**WHAT IS REQUIRED:** Reproduce nothing but the lines from the one with "are not supported)" down to the last line of the data below.

**RECORDED INFORMATION:**
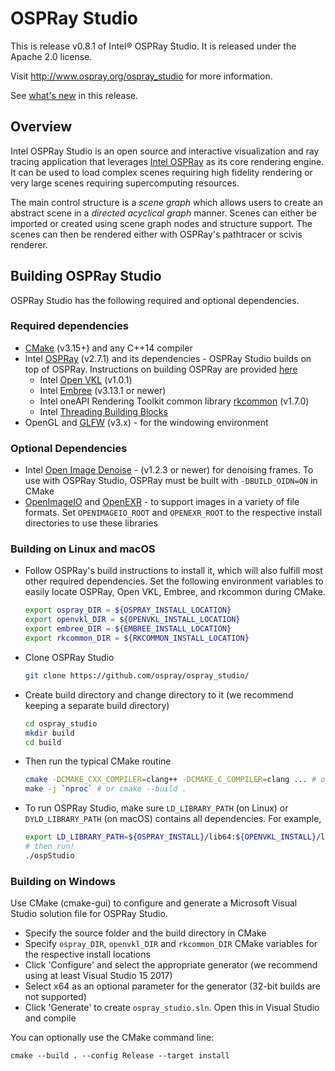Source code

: # OSPRay Studio

This is release v0.8.1 of Intel® OSPRay Studio. It is released under the
Apache 2.0 license.

Visit http://www.ospray.org/ospray_studio for more information.

See [what's
new](https://github.com/ospray/ospray_studio/blob/master/CHANGELOG.md)
in this release.

## Overview

Intel OSPRay Studio is an open source and interactive visualization and
ray tracing application that leverages [Intel
OSPRay](https://www.ospray.org) as its core rendering engine. It can be
used to load complex scenes requiring high fidelity rendering or very
large scenes requiring supercomputing resources.

The main control structure is a *scene graph* which allows users to
create an abstract scene in a *directed acyclical graph* manner. Scenes
can either be imported or created using scene graph nodes and structure
support. The scenes can then be rendered either with OSPRay's pathtracer
or scivis renderer.

## Building OSPRay Studio

OSPRay Studio has the following required and optional dependencies.

### Required dependencies

-   [CMake](https://www.cmake.org) (v3.15+) and any C++14 compiler
-   Intel [OSPRay](https://www.github.com/ospray/ospray) (v2.7.1) and
    its dependencies - OSPRay Studio builds on top of OSPRay.
    Instructions on building OSPRay are provided
    [here](http://www.ospray.org/downloads.html#building-and-finding-ospray)
    -   Intel [Open VKL](https://www.github.com/openvkl/openvkl) (v1.0.1)
    -   Intel [Embree](https://www.github.com/embree/embree) (v3.13.1 or newer)
    -   Intel oneAPI Rendering Toolkit common library
        [rkcommon](https://www.github.com/ospray/rkcommon) (v1.7.0)
    -   Intel [Threading Building
        Blocks](https://www.threadingbuildingblocks.org/)
-   OpenGL and [GLFW](https://www.glfw.org/) (v3.x) - for the windowing
    environment

### Optional Dependencies

-   Intel [Open Image Denoise](https://openimagedenoise.github.io/) - (v1.2.3 or
    newer) for denoising frames. To use with OSPRay Studio, OSPRay must be built
    with `-DBUILD_OIDN=ON` in CMake
-   [OpenImageIO]() and [OpenEXR]() - to support images in a variety of
    file formats. Set `OPENIMAGEIO_ROOT` and `OPENEXR_ROOT` to the
    respective install directories to use these libraries

### Building on Linux and macOS

-   Follow OSPRay's build instructions to install it, which will also
    fulfill most other required dependencies. Set the following
    environment variables to easily locate OSPRay, Open VKL, Embree, and
    rkcommon during CMake.

    ``` bash
    export ospray_DIR = ${OSPRAY_INSTALL_LOCATION}
    export openvkl_DIR = ${OPENVKL_INSTALL_LOCATION}
    export embree_DIR = ${EMBREE_INSTALL_LOCATION}
    export rkcommon_DIR = ${RKCOMMON_INSTALL_LOCATION}
    ```

-   Clone OSPRay Studio

    ``` bash
    git clone https://github.com/ospray/ospray_studio/
    ```

-   Create build directory and change directory to it (we recommend
    keeping a separate build directory)

    ``` bash
    cd ospray_studio
    mkdir build
    cd build
    ```

-   Then run the typical CMake routine

    ``` bash
    cmake -DCMAKE_CXX_COMPILER=clang++ -DCMAKE_C_COMPILER=clang ... # or use ccmake
    make -j `nproc` # or cmake --build .
    ```

-   To run OSPRay Studio, make sure `LD_LIBRARY_PATH` (on Linux) or
    `DYLD_LIBRARY_PATH` (on macOS) contains all dependencies. For
    example,

    ``` bash
    export LD_LIBRARY_PATH=${OSPRAY_INSTALL}/lib64:${OPENVKL_INSTALL}/lib64:...:$LD_LIBRARY_PATH
    # then run!
    ./ospStudio
    ```

### Building on Windows

Use CMake (cmake-gui) to configure and generate a Microsoft Visual
Studio solution file for OSPRay Studio.

-   Specify the source folder and the build directory in CMake
-   Specify `ospray_DIR`, `openvkl_DIR` and `rkcommon_DIR` CMake
    variables for the respective install locations
-   Click 'Configure' and select the appropriate generator (we recommend
    using at least Visual Studio 15 2017)
-   Select x64 as an optional parameter for the generator (32-bit builds
    are not supported)
-   Click 'Generate' to create `ospray_studio.sln`. Open this in Visual
    Studio and compile

You can optionally use the CMake command line:

``` pwsh
cmake --build . --config Release --target install
```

**RESULT OF THIS EXERCISE:**
    are not supported)
-   Click 'Generate' to create `ospray_studio.sln`. Open this in Visual
    Studio and compile

You can optionally use the CMake command line:

``` pwsh
cmake --build . --config Release --target install
```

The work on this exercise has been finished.